• [Task prompt] Each line in the data must be reproduced as written, except for any picture.

Stored data:
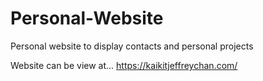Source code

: # Personal-Website
Personal website to display contacts and personal projects

Website can be view at...
https://kaikitjeffreychan.com/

• [Task response]
Source code

: # Personal-Website
Personal website to display contacts and personal projects

Website can be view at...
https://kaikitjeffreychan.com/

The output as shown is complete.